However, the butler, in most of these films, was usually relegated to the background, where they provided additional flavour for the film's setting. When a film includes a butler as a major character, it is to be expected that the butler will do more than his regular tasks. It is, after all, required of a butler to be self-effacing; furthermore, it is certainly the film community's belief that audiences will not be interested in the butler and what he does, but in his more prestigious employer. In contrast, the 1993 film adaptation of the 1989 Booker Prize-winning novel by Kazuo Ishiguro, "The Remains of the Day", emphasizes the life of one butler, who has constantly hidden his emotions behind the characteristic indifference that was expected of his profession.
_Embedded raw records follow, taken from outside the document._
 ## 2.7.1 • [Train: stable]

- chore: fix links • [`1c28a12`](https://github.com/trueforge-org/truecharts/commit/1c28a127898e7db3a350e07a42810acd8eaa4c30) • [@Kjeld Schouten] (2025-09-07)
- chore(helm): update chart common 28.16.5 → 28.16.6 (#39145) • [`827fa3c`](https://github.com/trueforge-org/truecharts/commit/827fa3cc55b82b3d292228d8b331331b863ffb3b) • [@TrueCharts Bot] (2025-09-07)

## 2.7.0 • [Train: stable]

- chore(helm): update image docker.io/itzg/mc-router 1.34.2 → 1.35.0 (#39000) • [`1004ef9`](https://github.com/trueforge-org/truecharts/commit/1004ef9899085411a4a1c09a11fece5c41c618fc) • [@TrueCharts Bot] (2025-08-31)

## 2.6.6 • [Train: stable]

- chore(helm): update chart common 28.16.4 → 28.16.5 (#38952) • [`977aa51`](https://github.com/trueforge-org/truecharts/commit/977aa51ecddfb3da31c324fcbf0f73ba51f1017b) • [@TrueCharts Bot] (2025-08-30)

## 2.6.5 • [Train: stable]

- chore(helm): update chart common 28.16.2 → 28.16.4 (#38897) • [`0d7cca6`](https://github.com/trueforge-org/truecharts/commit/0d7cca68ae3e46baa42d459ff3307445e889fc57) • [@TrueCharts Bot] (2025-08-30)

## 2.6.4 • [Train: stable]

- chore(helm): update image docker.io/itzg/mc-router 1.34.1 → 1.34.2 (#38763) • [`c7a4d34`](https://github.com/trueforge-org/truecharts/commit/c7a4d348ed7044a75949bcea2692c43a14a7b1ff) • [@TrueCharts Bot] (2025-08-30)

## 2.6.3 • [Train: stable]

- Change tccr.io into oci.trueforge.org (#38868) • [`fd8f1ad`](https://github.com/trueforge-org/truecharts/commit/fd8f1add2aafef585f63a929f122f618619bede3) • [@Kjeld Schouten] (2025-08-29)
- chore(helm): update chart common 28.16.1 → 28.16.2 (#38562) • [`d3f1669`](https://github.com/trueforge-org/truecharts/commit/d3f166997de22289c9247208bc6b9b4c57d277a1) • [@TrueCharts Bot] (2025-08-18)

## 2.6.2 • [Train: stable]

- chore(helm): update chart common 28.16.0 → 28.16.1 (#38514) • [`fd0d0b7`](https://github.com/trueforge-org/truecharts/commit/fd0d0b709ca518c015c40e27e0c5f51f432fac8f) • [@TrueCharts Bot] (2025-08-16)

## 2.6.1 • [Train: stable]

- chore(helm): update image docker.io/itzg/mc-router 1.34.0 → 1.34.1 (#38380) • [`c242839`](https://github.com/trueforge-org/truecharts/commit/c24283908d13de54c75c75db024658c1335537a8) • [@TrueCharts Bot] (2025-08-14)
The film, produced by Merchant Ivory and released through Columbia Pictures, was nominated for eight Academy Awards, including Best Picture, Best Actor in a leading role, Best Actress in a leading role, best director, and best adapted screenplay, but won none due to the competition from other films in what could very well have been the last great year of American cinema.
Stevens (Anthony Hopkins) is an aging English butler, who had long been employed by a controversial member of the British aristocracy, Lord Darlington (James Fox). After Lord Darlington's death, the ancestral manor of Darlington Hall had been sold to Mr. Lewis, a retired American Congressman (Christopher Reeve), and Stevens had stayed to serve the new owner. When the film begins, in the late 1950's, we learn that Stevens had kept in touch with a former housekeeper of Darlington Hall, Miss Kenton (Emma Thompson), who had left Darlington Hall to get married to a former butler named Benn prior to the Second World War and moved to the West Country. With her marriage now falling apart, Miss Kenton has been considering returning to her prior occupation, and Stevens, faced with a staff shortage, decides to take a vacation to meet her to discuss her potential return to Darlington Hall.
The film details Stevens's journey to the West Country, during which he reflects on his past, about which we learn through a series of extended flashbacks taking place before the war. Increasingly, we become aware of Lord Darlington's troubled past, as his misguided interest in international politics as a advocate of European peace and goodwill towards Germany led him to naively become a supporter of the Nazi regime. And as Stevens brings back these painful memories of an innocent age, he gradually realizes the emptiness of his own life, and all the opportunities he had missed -- including his love for Miss Kenton, which he had refused to acknowledge because of his overriding professional concerns and sense of duty towards his employer.
"The Remains of the Day" is a heart-breaking film in every respect. In this age of simple-minded films targeted at the lowest common denominator, "The Remains of the Day" is fresh, vibrant, and intelligent. The success of the film can be attributed to the well-chosen cast and the excellence of the regular Merchant Ivory team, which had built its reputation producing intelligent films with a period setting: producer Ismail Merchant, director James Ivory, screenwriter Ruth Prawer Jhabvala, cinematographer Tony Pierce-Roberts, and composer Richard Robbins.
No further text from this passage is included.